Cette vue intitulée, "Un coin du jardin d'Alphonse Karr", est collée sur un format Carte de visite du peintre et photographe Louis Crette dont la présence à Nice est attestée de 1854 à 1865 (voir sa biographie, ici) (Images 1 et 7). 

Le verso  de la Carte de visite porte les mentions suivantes : "L. Crette - Photographe de L.M. - L'Empereur Napoléon III - Et - Le Roi Victor Emmanuel II".



ALPHONSE KARR À NICE

 

Jean Baptiste Alphonse Karr est un écrivain et journaliste français, né à Paris le 24 novembre 1808, fils de Pierre Henri Karr, musicien allemand, et de Marie Louise Henriette Vergé/Verger. 

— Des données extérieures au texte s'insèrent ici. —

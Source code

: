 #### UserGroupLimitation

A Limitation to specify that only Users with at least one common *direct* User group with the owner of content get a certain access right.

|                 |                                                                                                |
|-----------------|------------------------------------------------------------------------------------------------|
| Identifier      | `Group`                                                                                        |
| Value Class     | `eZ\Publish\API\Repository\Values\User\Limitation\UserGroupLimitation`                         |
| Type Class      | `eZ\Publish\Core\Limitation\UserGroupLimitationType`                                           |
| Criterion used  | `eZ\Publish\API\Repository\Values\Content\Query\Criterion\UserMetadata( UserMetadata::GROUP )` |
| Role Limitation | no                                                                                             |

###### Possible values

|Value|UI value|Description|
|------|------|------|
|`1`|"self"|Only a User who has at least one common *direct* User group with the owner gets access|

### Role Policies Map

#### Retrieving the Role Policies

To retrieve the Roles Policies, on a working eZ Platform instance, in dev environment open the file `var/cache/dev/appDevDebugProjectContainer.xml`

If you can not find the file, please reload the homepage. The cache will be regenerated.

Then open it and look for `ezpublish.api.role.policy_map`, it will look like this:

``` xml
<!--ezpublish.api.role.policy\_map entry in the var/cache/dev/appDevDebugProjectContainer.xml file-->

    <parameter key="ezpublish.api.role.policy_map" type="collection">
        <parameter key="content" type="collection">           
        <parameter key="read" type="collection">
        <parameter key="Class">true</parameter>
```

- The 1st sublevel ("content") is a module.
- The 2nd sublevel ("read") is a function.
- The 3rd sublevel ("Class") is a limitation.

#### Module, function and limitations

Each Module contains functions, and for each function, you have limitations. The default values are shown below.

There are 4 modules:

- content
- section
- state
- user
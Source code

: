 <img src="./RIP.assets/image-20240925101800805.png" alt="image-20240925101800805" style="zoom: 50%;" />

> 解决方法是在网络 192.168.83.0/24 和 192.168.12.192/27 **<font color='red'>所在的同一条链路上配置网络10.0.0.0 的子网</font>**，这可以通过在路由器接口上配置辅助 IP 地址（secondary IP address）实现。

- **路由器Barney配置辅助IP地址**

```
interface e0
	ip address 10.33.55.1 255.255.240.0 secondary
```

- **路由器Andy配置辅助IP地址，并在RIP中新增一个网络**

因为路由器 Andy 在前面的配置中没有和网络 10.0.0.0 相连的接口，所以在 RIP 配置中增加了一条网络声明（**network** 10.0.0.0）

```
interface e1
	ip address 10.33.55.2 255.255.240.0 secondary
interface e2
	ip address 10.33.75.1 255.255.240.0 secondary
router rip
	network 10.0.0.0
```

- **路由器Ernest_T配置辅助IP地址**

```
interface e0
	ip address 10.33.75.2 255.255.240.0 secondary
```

Au début des années 1850, Alphonse Karr habite Paris et possède une propriété en Normandie, à Sainte-Adresse près le Havre (Seine-Maritime) où il passe les étés et "où il partage ses loisirs entre la mer qu’il affectionne, le jardinage qu’il adore, et la littérature qu’il ne peut pas souffrir. Horticulteur de premier ordre, il porte à son jardin un amour paternel" (Le Figaro du 6 août 1854 p 2).

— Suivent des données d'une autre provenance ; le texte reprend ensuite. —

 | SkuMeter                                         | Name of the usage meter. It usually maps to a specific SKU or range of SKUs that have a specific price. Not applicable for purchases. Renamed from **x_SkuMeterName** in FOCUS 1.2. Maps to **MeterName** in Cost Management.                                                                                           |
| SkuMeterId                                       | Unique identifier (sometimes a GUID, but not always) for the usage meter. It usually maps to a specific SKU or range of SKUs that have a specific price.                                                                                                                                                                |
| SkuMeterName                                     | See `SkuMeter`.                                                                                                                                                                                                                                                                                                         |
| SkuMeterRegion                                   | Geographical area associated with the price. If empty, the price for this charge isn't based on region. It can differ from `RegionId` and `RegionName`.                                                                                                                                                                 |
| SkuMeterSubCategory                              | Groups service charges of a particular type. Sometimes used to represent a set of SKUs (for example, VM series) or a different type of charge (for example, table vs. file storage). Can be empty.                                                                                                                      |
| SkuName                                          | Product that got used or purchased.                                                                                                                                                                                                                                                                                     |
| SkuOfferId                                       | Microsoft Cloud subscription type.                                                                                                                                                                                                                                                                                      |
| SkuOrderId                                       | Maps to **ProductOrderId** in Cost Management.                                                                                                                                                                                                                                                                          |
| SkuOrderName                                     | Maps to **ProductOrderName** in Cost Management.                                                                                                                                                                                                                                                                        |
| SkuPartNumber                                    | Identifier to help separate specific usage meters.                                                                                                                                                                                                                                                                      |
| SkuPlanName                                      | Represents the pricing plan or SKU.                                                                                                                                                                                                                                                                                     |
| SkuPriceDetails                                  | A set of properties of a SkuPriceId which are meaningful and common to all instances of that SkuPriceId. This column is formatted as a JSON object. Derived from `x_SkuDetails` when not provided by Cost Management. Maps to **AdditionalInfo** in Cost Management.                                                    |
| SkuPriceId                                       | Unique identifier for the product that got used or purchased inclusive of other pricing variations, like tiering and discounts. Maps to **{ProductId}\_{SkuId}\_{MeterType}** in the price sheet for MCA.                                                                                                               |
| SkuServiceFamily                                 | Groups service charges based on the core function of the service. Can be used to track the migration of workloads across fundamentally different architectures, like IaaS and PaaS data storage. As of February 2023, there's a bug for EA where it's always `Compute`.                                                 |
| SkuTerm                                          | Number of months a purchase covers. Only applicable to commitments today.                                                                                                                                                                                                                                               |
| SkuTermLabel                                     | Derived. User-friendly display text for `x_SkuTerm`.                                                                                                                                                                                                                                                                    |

Dans ses Souvenirs, Alphonse Karr évoque son départ de France mais sans préciser aucune date : "L’Empire déclaré [2 décembre 1852], il me prit un ardent désir de sortir de France (…) ; je vendis ma maison et mes meubles [de Sainte-Adresse]. Je pensai à me rapprocher du soleil" (Le Livre de Bord, 1880, ch. CXXX, pp 302-329).

En fait, c'est en avril 1853 qu'Alphonse Karr quitte Paris. Il se rend en Italie via Marseille où il arrive début mai (Gazette du Midi du 4 mai 1853). Il séjourne à Gênes puis à Nervi pendant 5 mois environ.

Appelé à Paris pour un procès, il quitte Nervi en octobre 1853 et s’arrête à Nice "à l’époque de la Saint-Luc" (troisième semaine d'octobre). En novembre 1853, il est de retour à Paris (Le Droit du 17 novembre 1853 ; A. Karr, "Promenade hors de mon jardin", Le Siècle du 26 octobre 1854 ; A. Karr, Le Livre de Bord, op. cit.).

Il retourne ensuite à Nervi mais ne tardant pas à s’y "trouver trop étranger" (Le Livre de Bord, op. cit. ; Le Figaro du 30 avril 1854 p 3), il opte pour Nice au début de l’année 1854 (alors âgé de 45 ans). 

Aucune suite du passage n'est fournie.